What you should do:
Write out each record again exactly as it stands.

Supplied records:
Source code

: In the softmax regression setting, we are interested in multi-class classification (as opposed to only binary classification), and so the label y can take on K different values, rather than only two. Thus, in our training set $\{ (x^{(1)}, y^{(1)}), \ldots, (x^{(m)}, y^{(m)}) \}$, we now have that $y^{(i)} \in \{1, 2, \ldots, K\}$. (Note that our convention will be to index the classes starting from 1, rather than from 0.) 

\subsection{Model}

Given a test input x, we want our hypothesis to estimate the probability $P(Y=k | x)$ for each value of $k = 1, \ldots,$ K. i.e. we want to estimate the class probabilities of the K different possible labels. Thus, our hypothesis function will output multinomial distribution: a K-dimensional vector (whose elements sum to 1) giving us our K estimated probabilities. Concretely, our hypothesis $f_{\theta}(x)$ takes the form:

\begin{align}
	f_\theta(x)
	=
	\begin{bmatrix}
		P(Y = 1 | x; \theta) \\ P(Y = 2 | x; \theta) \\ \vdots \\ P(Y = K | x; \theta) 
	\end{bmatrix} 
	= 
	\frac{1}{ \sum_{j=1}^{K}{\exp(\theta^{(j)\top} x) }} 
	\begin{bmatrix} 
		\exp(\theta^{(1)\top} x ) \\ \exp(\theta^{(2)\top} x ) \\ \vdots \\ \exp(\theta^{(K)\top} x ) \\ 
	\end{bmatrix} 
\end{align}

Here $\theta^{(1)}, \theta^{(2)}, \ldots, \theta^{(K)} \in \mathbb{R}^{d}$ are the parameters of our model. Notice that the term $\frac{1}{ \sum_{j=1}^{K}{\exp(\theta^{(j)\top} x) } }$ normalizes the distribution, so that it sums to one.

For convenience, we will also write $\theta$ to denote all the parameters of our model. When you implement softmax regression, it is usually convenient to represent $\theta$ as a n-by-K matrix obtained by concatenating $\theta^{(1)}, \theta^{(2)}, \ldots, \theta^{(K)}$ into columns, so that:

Exercise answer:
Source code

: In the softmax regression setting, we are interested in multi-class classification (as opposed to only binary classification), and so the label y can take on K different values, rather than only two. Thus, in our training set $\{ (x^{(1)}, y^{(1)}), \ldots, (x^{(m)}, y^{(m)}) \}$, we now have that $y^{(i)} \in \{1, 2, \ldots, K\}$. (Note that our convention will be to index the classes starting from 1, rather than from 0.) 

\subsection{Model}

Given a test input x, we want our hypothesis to estimate the probability $P(Y=k | x)$ for each value of $k = 1, \ldots,$ K. i.e. we want to estimate the class probabilities of the K different possible labels. Thus, our hypothesis function will output multinomial distribution: a K-dimensional vector (whose elements sum to 1) giving us our K estimated probabilities. Concretely, our hypothesis $f_{\theta}(x)$ takes the form:

\begin{align}
	f_\theta(x)
	=
	\begin{bmatrix}
		P(Y = 1 | x; \theta) \\ P(Y = 2 | x; \theta) \\ \vdots \\ P(Y = K | x; \theta) 
	\end{bmatrix} 
	= 
	\frac{1}{ \sum_{j=1}^{K}{\exp(\theta^{(j)\top} x) }} 
	\begin{bmatrix} 
		\exp(\theta^{(1)\top} x ) \\ \exp(\theta^{(2)\top} x ) \\ \vdots \\ \exp(\theta^{(K)\top} x ) \\ 
	\end{bmatrix} 
\end{align}

Here $\theta^{(1)}, \theta^{(2)}, \ldots, \theta^{(K)} \in \mathbb{R}^{d}$ are the parameters of our model. Notice that the term $\frac{1}{ \sum_{j=1}^{K}{\exp(\theta^{(j)\top} x) } }$ normalizes the distribution, so that it sums to one.

For convenience, we will also write $\theta$ to denote all the parameters of our model. When you implement softmax regression, it is usually convenient to represent $\theta$ as a n-by-K matrix obtained by concatenating $\theta^{(1)}, \theta^{(2)}, \ldots, \theta^{(K)}$ into columns, so that:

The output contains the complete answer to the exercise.